Le plus souvent, il ne se passe rien, et les heures défilent plutôt lentement. Ou, plus précisément, il se passe plein de petites choses, comme un merle qui baratine dans le sous-bois en rompant le silence ou un pic qui cogne dans un arbre au-dessus de notre tête. Les bruits sont multiples, sans que l’on puisse en identifier la cause la plupart du temps. Ils annoncent rarement une rencontre car les mammifères font peu de bruit quand ils se déplacent.
Certains parlent d’expérience spirituelle et ils n’ont pas tort. L’immobilité est propice à la réflexion, à la contemplation. On pense à l’endroit où on aurait peut-être dû se mettre, à celui où on se mettra la prochaine fois, on se rappelle par flash des anciens affûts, quand le blaireau est sorti à l’opposé d’où on l’attendait ou quand les renardeaux ont joué pendant une heure juste devant soi. On pense aux évènements de notre vie courante, celle que l’on mène loin des bois, aux problèmes du boulot ou de famille, aux choses qu’il faut faire le lendemain. Ou alors notre esprit nous emmène sur des chemins parsemés de rêveries. Toutes ces pensées vont et viennent, de manière superficielle, l’esprit ne faisant que vagabonder car les sens demeurent concentrés sur l’affût. L’affût, c’est l’espérance de la rencontre. Aussi bien préparé que l’on peut être, la rencontre garde une part d’aléatoire et d’inattendu. Peu d’activité humaine s’en rapproche.

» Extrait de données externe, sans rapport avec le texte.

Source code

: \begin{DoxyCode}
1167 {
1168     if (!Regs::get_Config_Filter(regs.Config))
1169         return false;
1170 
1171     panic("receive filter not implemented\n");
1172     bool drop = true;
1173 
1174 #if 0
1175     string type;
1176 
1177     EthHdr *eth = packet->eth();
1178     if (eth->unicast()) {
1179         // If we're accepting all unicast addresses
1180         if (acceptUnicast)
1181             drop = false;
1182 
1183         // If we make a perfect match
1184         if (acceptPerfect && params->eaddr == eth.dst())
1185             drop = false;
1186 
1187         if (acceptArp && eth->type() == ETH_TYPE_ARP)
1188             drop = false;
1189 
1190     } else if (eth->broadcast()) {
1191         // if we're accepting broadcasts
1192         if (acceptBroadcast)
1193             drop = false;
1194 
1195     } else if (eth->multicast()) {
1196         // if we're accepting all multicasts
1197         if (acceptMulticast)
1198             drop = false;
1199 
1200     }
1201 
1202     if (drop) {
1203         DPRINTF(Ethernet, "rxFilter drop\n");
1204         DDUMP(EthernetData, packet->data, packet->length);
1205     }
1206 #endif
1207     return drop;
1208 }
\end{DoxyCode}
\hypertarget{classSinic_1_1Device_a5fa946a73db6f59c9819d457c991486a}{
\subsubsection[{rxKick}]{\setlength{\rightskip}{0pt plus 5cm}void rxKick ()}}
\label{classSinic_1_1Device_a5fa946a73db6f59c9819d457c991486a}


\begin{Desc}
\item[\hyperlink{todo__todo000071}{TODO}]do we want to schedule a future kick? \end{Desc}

L’apparition provoque inévitablement un frisson dans l’échine, une montée d’adrénaline, même si on attend qu’elle depuis des heures. Alors le reste ne compte plus, toute notre énergie est focalisée sur l’animal qui est devant soi, même si c’est la centième fois qu’on le croise.

Le chevreuil vient de sortir du sous-bois. Moment extatique pour le photographe animalier.

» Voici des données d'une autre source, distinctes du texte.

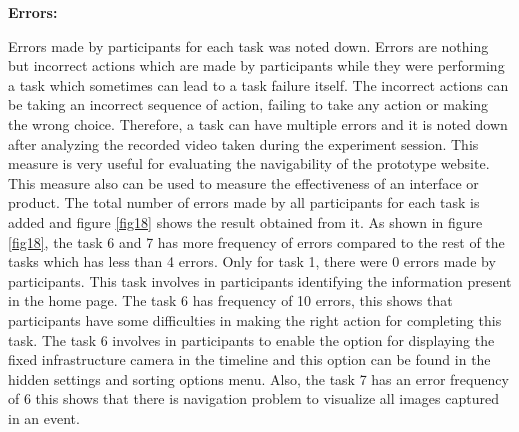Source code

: \documentclass[mscthesis]{usiinfthesis}
\begin{document}
\begin{table}[!ht]
\centering
{}
\caption{List of tasks performed by participants.}
\label{tab4}
\end{table}

\textbf{Errors:}

Errors made by participants for each task was noted down. Errors are nothing but incorrect actions which are made by participants while they were performing a task which sometimes can lead to a task failure itself. The incorrect actions can be taking an incorrect sequence of action, failing to take any action or making the wrong choice. Therefore, a task can have multiple errors and it is noted down after analyzing the recorded video taken during the experiment session. This measure is very useful for evaluating the navigability of the prototype website. This measure also can be used to measure the effectiveness of an interface or product. The total number of errors made by all participants for each task is added and figure \ref{fig18} shows the result obtained from it. As shown in figure \ref{fig18}, the task 6 and 7 has more frequency of errors compared to the rest of the tasks which has less than 4 errors. Only for task 1, there were 0 errors made by participants. This task involves in participants identifying the information present in the home page. The task 6 has frequency of 10 errors, this shows that participants have some difficulties in making the right action for completing this task. The task 6 involves in participants to enable the option for displaying the fixed infrastructure camera in the timeline and this option can be found in the hidden settings and sorting options menu. Also, the task 7 has an error frequency of 6 this shows that there is navigation problem to visualize all images captured in an event.
\end{document}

Il arrive fréquemment que l’affût ne débouche sur aucune rencontre. Cela fait partie du jeu. On attend, vainement, une, deux ou trois heures. Le soir, c’est l’obscurité qui siffle la fin de l’exercice. Quand la lumière décline et que l’envie, voire le besoin, de voir un animal nous cheville au corps, l’imagination est alors fortement stimulée et le même arbuste planté à 20 mètres devant soi depuis deux ou trois heures prend tout à coup la forme d’un chevreuil ou d’un sanglier. Il est alors temps de ranger en silence son matériel et de repartir aussi discrètement qu’on est arrivé afin de ne pas déranger les habitants du coin. Il peut y avoir une pointe de frustration, mais jamais le sentiment d’avoir perdu son temps. Même sans rencontre, les quelques heures passées seul dans la nature sont une source de bien-être. Sur le chemin du retour, on échafaude déjà de nouveaux plans pour la prochaine fois. L’envie d’y retourner revient toute seule. L’affût est une quête éternelle. Surtout que la prochaine fois, il y aura une apparition, forcément, car l’espérance de la rencontre habite le photographe animalier.